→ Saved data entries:
* * * * * * *

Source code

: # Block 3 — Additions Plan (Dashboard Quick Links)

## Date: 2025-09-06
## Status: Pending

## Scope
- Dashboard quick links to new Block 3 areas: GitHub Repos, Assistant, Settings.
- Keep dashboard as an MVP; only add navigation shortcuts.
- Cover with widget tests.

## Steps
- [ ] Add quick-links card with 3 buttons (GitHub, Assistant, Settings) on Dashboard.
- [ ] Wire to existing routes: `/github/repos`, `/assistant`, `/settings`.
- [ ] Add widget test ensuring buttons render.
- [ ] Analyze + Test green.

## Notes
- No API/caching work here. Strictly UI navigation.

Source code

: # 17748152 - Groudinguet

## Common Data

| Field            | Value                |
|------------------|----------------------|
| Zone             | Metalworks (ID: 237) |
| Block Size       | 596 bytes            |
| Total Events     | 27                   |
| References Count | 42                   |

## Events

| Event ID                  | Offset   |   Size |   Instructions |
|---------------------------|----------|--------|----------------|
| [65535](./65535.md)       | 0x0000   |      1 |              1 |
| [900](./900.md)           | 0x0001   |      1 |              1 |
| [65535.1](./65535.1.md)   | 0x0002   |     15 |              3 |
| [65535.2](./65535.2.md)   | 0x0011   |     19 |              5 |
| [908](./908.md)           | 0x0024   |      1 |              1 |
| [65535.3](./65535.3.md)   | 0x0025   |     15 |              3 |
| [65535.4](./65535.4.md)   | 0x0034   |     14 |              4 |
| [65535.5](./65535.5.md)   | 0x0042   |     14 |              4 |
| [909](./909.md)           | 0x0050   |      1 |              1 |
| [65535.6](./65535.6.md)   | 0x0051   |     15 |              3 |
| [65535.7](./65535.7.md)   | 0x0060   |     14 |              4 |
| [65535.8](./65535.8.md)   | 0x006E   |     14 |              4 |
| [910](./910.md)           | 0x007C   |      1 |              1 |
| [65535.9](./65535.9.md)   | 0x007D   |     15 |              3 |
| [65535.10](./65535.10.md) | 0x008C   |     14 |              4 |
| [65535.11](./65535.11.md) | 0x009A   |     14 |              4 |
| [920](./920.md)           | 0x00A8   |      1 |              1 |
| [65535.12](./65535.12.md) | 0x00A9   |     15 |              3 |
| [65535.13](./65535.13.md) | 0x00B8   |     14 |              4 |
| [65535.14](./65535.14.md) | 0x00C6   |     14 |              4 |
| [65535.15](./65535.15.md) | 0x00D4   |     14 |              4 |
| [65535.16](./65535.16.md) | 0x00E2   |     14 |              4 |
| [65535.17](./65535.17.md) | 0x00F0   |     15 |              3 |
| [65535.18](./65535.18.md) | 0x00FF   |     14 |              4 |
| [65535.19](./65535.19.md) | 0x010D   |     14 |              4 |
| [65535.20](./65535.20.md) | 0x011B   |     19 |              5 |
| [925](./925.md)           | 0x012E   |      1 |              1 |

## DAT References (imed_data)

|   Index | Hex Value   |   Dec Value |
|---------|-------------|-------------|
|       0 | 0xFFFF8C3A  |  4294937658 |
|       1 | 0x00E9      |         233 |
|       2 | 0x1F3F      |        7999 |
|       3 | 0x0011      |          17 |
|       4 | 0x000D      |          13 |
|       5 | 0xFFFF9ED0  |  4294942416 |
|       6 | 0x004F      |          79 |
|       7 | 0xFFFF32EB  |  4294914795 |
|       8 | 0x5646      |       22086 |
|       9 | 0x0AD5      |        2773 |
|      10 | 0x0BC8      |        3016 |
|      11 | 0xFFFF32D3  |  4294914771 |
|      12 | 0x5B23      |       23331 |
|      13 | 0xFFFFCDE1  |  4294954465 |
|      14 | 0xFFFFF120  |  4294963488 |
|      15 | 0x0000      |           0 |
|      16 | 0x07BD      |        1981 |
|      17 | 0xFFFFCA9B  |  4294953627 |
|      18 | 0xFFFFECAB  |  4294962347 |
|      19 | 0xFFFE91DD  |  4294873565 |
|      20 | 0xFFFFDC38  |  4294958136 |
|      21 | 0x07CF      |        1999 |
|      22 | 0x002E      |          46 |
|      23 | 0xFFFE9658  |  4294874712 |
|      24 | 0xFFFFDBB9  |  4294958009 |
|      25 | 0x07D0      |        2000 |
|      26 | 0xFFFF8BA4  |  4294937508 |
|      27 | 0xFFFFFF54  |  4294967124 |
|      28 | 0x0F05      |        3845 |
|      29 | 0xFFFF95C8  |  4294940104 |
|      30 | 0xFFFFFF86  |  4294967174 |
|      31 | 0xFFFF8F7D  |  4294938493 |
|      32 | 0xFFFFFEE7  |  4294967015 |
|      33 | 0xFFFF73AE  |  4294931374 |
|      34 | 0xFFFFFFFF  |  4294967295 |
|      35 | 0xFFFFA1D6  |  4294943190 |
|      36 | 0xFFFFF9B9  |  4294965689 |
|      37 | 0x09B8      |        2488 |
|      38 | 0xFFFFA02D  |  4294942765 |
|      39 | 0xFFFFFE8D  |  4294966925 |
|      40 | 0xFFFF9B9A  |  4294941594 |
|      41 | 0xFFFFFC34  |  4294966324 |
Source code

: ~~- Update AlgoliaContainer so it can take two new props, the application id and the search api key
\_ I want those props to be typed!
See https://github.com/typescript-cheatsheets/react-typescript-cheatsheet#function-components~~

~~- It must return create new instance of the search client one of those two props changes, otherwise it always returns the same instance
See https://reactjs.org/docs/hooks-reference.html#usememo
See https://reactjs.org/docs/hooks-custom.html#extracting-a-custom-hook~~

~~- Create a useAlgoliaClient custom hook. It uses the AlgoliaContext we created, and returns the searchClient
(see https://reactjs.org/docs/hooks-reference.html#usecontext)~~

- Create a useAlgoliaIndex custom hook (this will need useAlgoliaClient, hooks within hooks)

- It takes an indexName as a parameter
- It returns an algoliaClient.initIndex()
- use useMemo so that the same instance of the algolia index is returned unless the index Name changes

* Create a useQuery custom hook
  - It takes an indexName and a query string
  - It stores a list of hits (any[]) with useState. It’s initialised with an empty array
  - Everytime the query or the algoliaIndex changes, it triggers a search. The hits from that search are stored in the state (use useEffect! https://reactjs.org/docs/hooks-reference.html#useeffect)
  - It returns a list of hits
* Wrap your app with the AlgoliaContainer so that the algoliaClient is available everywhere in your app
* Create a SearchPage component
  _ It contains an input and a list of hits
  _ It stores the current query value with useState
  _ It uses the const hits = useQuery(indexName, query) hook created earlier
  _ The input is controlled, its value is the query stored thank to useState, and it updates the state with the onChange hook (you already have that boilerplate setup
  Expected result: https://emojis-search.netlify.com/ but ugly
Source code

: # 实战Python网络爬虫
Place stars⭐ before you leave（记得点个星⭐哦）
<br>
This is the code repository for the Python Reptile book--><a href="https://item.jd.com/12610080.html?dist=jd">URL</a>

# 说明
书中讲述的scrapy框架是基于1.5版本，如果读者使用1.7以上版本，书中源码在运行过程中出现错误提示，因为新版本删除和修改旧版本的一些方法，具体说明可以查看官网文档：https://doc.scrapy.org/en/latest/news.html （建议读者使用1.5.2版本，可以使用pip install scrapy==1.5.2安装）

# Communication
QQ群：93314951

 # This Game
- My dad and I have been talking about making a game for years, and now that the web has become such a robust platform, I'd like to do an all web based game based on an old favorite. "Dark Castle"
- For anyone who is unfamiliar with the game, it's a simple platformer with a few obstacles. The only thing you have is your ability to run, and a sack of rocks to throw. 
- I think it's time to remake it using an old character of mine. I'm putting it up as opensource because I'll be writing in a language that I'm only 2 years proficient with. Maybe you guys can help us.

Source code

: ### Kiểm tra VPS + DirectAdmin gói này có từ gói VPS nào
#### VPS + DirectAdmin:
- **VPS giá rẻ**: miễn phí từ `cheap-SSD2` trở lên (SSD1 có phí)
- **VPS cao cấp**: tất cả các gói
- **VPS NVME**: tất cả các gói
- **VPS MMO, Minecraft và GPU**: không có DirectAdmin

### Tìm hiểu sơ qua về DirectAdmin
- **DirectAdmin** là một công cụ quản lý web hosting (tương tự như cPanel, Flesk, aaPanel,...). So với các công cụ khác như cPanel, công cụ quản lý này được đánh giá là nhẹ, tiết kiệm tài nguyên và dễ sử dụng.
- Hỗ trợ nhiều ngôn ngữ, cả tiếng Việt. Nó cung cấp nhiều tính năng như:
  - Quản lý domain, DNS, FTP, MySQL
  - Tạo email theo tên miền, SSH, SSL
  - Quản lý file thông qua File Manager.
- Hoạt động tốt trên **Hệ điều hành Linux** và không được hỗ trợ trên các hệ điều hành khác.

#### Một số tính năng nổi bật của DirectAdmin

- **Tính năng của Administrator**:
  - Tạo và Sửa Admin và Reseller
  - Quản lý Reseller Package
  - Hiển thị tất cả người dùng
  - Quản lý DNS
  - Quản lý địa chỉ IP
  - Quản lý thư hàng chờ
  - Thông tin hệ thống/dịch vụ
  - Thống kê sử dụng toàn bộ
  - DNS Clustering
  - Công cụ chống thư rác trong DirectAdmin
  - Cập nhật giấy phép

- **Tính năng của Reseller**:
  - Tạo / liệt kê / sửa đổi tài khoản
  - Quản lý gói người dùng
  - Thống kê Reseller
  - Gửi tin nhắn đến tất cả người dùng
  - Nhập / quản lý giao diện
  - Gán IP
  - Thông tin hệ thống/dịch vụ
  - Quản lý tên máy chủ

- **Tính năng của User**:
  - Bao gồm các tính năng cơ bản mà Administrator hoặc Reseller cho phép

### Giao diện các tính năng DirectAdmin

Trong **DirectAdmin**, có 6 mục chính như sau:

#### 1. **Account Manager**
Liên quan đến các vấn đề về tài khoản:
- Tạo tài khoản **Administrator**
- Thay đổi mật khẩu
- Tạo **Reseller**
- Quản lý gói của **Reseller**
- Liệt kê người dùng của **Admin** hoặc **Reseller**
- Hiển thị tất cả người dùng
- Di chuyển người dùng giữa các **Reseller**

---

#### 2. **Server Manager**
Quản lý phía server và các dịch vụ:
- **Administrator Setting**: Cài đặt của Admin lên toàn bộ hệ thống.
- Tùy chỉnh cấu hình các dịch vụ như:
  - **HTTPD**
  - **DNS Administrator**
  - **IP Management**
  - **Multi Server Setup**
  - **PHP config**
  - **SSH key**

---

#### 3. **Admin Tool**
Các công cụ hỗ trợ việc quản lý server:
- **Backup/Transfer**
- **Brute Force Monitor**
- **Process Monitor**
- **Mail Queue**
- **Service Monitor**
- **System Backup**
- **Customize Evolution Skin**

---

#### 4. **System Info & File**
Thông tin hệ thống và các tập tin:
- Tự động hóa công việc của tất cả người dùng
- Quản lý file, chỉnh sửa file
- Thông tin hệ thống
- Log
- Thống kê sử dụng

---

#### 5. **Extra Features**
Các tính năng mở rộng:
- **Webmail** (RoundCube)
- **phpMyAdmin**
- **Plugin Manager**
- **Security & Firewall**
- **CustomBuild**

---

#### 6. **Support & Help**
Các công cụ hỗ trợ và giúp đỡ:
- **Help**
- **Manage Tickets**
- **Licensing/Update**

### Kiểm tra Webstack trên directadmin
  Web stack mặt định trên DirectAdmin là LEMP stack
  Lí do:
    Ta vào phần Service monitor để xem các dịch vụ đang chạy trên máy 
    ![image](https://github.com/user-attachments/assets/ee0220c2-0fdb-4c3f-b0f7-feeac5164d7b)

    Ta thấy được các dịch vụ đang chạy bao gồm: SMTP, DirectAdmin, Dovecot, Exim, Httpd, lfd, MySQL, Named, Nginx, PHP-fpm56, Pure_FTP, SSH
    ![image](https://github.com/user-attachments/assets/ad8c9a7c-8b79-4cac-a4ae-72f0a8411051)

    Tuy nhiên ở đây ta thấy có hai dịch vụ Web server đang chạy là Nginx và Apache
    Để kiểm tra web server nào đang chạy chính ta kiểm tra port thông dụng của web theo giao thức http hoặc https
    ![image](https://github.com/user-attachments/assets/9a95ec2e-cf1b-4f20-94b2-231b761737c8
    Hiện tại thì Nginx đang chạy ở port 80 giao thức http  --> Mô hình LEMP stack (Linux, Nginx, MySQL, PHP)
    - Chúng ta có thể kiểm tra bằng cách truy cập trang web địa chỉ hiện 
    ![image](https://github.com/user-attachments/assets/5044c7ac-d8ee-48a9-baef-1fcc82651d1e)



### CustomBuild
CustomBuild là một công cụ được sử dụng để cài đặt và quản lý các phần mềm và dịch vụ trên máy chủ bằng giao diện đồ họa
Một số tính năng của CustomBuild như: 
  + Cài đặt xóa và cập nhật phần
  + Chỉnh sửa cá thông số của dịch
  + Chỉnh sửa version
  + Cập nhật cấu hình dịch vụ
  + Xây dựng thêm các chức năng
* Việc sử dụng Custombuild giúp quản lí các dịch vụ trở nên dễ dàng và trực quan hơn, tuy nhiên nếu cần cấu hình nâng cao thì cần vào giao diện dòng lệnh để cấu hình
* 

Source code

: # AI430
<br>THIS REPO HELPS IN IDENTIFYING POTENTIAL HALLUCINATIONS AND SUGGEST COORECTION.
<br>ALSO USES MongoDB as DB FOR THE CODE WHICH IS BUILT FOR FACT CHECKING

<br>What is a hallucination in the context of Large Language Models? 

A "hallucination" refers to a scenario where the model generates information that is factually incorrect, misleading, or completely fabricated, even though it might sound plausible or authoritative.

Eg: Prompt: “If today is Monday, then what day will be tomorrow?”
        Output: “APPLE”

* * * * * * *

Look back at the entries above. Retype the line with "This is the", the line with "### Tìm hiểu sơ qua về DirectAdmin", and all lines in between.

This is the code repository for the Python Reptile book--><a href="https://item.jd.com/12610080.html?dist=jd">URL</a>

# 说明
书中讲述的scrapy框架是基于1.5版本，如果读者使用1.7以上版本，书中源码在运行过程中出现错误提示，因为新版本删除和修改旧版本的一些方法，具体说明可以查看官网文档：https://doc.scrapy.org/en/latest/news.html （建议读者使用1.5.2版本，可以使用pip install scrapy==1.5.2安装）

# Communication
QQ群：93314951

 # This Game
- My dad and I have been talking about making a game for years, and now that the web has become such a robust platform, I'd like to do an all web based game based on an old favorite. "Dark Castle"
- For anyone who is unfamiliar with the game, it's a simple platformer with a few obstacles. The only thing you have is your ability to run, and a sack of rocks to throw. 
- I think it's time to remake it using an old character of mine. I'm putting it up as opensource because I'll be writing in a language that I'm only 2 years proficient with. Maybe you guys can help us.

Source code

: ### Kiểm tra VPS + DirectAdmin gói này có từ gói VPS nào
#### VPS + DirectAdmin:
- **VPS giá rẻ**: miễn phí từ `cheap-SSD2` trở lên (SSD1 có phí)
- **VPS cao cấp**: tất cả các gói
- **VPS NVME**: tất cả các gói
- **VPS MMO, Minecraft và GPU**: không có DirectAdmin

### Tìm hiểu sơ qua về DirectAdmin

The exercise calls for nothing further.